Wednesday, 16 December 2015

SAX(Simple API for XML Parsing)


Architecture of SAX API





To Parse XML using SAX API,
  1. First we need to create an instance of a SAXParserFactory.
  2. SAXParserFactory will create a SAXParser for you.
  3. The SAXParser will get an instance of a SAXReader which will communicate with various handlers.
  4. Each Handler will raise events to communicate with SAXReader to perform various tasks.
Lets explore all the Handlers one by one. We have below Handlers present in JAXP:

  1. ContentHandler
  2. ErrorHandler
  3. DTDHandler
  4. EntityResolver

So the names itself explaining about these Handlers but we will see little description of them.

ContentHandler:

This Handler contains various methods for handling content inside xml document. For this various event driven methods provided inside this Handler which invoked by a SAXReader are:-

startDocument();
endDocument();
startElement();
endElement();
characters();
processingIntructions();

These events will be invoked whenever our parser read a text inside an XML element.

ErrorHandler:

Whenever a parser encounter an error during parsing of a XML Document, ErrorHandler will basically handle those events situation by methods like:

error()
fatalError()
warning()

DTDHandler:

DTDHandler basically handles the processing of DTD (Document Type Definition) and read the document as per definition provided. What is DTD, I have already explained in my previous blog content.

EntityResolver:

Last but not least is EntityResolver. This Handler basically help to resolve an URL/URN/URI which is unique path in webspace/local to find a document and get a local copy of it.

Sunday, 13 December 2015

Basics of JAXP


So far we have seen the basics of parsers like SAX and DOM. Now another most terrifying term in XML is JAXP. Need not to worry because you have already seen some part of it. Surprising!! How? Let’s dig in to the basics of JAXP then.

JAXP, it stands for Java API for XML Processing. The on-going API version for JAXP is 1.6.

Now, one of the most interesting query about JAXP is what sort of API actually it provides. I mean what is this all about.

Simply if we say, it is an interface or a kind of plug-in provided or a layer provided to plug in various implementations whether it is own or a third party vendor implementation for XML processing. So what kind of XML processing it will do, The Plug-in API provides you platform for processing an XML in terms of Parsing, Presentation, and Streaming etc.

Well! Again term comes here, Right!! Parsing. We have already seen SAX and DOM parser in previous blogs. What we are going to discuss here about parsing is the basics architecture and little more examples with in-depth explanation for SAX and DOM API provided inside JAXP API. Other than that we will also see the basics of some other XML processing task and How JAXP will help to achieve them.

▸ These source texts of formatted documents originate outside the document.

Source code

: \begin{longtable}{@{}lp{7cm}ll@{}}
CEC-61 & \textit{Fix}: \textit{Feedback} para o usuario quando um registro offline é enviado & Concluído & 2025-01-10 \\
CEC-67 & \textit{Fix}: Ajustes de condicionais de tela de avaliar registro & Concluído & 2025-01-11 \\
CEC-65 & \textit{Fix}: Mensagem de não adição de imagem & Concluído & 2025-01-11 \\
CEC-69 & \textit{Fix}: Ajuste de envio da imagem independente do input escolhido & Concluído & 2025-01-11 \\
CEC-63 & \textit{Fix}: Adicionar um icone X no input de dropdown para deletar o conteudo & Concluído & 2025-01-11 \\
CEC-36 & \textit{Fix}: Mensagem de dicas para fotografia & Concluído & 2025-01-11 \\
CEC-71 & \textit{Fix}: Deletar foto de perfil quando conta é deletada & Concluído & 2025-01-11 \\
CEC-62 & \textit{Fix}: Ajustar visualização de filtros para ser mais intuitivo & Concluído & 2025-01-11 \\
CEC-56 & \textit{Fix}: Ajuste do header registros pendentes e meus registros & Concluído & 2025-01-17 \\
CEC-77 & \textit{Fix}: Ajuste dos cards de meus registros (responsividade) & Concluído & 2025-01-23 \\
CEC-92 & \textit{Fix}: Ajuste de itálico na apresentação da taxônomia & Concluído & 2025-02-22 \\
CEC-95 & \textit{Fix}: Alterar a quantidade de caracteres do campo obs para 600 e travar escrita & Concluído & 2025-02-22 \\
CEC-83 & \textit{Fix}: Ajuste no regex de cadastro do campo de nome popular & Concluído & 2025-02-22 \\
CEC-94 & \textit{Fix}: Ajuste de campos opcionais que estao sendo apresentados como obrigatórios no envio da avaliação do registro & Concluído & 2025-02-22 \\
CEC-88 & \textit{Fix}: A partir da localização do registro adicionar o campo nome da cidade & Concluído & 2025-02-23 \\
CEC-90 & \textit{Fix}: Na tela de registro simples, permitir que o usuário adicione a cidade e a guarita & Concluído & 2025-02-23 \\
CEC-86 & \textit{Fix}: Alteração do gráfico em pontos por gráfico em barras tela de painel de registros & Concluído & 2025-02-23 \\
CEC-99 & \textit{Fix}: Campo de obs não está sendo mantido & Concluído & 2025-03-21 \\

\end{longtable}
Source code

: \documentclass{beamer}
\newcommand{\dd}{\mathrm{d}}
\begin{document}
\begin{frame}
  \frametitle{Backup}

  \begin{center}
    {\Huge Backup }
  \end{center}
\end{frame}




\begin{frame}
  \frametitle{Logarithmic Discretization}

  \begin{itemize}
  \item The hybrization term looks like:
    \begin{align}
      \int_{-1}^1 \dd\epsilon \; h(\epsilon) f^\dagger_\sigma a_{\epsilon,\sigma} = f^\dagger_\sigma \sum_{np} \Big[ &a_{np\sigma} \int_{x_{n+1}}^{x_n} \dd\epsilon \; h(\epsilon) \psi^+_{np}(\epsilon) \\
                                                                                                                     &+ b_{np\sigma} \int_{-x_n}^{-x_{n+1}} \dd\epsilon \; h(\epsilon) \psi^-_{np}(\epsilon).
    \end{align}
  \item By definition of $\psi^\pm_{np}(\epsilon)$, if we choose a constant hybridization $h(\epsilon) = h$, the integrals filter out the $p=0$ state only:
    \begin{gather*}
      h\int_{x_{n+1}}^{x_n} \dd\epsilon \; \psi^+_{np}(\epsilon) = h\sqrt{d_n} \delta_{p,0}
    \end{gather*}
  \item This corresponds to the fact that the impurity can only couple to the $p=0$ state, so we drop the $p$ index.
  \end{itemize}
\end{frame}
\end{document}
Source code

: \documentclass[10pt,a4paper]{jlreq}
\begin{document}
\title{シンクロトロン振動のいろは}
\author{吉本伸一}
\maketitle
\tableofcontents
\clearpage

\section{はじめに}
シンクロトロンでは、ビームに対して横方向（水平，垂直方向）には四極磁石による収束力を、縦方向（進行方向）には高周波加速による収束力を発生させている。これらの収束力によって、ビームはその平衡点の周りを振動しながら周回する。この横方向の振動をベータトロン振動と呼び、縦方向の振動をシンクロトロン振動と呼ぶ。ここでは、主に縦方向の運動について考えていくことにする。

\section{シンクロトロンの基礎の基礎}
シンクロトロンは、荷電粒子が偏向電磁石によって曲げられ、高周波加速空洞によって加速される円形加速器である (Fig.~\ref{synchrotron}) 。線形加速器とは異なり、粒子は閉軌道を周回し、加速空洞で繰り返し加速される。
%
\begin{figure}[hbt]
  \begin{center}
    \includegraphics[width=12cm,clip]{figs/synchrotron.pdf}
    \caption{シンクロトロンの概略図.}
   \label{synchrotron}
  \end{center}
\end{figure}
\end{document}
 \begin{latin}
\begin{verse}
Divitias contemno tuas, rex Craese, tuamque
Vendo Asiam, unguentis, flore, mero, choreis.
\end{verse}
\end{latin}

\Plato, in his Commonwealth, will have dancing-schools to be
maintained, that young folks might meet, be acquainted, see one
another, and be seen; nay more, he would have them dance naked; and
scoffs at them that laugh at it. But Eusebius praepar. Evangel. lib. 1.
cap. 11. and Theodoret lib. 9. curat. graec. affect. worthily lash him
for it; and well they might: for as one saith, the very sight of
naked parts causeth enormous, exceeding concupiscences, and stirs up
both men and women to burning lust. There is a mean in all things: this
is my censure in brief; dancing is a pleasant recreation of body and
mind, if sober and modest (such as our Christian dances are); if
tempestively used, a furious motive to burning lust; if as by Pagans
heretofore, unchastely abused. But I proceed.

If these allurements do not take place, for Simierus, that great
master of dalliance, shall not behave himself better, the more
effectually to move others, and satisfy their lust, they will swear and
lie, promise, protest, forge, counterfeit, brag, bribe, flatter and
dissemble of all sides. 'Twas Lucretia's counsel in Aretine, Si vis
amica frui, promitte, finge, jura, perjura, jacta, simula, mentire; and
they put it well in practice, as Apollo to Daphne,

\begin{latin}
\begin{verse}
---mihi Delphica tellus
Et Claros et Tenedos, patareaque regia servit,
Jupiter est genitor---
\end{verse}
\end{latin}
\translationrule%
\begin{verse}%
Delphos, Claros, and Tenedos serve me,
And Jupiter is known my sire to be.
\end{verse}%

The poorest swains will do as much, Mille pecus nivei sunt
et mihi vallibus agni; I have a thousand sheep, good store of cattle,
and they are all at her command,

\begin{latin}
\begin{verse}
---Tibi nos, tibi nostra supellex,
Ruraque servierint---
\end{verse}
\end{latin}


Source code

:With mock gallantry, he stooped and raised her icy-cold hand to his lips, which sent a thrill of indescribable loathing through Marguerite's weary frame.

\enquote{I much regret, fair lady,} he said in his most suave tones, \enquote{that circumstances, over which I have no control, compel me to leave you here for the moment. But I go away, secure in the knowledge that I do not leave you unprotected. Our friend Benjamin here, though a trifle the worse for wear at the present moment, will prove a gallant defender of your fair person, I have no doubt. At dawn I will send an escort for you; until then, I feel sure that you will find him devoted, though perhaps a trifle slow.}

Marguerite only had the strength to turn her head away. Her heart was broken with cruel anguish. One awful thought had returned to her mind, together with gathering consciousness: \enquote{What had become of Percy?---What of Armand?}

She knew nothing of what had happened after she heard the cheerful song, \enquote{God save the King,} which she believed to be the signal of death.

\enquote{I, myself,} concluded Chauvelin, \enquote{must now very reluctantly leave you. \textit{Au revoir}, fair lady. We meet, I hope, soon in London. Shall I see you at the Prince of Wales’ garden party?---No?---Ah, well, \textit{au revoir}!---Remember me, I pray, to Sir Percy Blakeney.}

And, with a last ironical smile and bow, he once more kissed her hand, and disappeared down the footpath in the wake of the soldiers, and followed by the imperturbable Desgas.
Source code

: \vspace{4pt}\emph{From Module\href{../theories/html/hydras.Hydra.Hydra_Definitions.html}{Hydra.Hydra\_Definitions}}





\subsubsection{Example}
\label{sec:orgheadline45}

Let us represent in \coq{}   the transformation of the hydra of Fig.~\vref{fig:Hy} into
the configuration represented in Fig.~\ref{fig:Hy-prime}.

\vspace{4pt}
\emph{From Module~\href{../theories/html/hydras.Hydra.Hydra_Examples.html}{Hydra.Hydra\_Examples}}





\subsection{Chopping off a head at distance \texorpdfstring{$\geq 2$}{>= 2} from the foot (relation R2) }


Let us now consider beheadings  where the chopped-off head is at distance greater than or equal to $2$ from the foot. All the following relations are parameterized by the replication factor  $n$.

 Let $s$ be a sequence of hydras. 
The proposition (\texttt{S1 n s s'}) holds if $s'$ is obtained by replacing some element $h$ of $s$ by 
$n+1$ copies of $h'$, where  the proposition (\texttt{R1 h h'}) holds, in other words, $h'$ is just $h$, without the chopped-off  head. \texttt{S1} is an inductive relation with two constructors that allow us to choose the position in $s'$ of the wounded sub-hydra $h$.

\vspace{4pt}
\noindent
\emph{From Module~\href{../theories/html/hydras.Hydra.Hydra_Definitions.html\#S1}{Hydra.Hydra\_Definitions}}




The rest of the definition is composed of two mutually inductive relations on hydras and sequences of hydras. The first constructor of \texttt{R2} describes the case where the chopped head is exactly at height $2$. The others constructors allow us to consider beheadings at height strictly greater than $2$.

There are various packages define with in JAXP API for these different tasks are:-

  • javax.xml.parser: This package provides a common interface for SAX and DOM parsing activities.
  • org.w3c.dom: This package having components that defines XML as a Document class and also some more component classes are available for other elements of XML file like Attributes, Node etc.
  • org.xml.sax: This package provides basic API for SAX.
  • javax.xml.transform: This package contains API for transforming XML in to various other forms in terms of presentation. These transformations API are called XSLT API. We will see later what this is exactly.
  • javax.xml.stream: This is the very latest API included in JAXP from version JAXP 1.4 i.e streaming API for XML also in short term it is called as stAX. Remember ‘st’ is in small letter and ‘AX’ in caps letter. We will later discuss about this as well.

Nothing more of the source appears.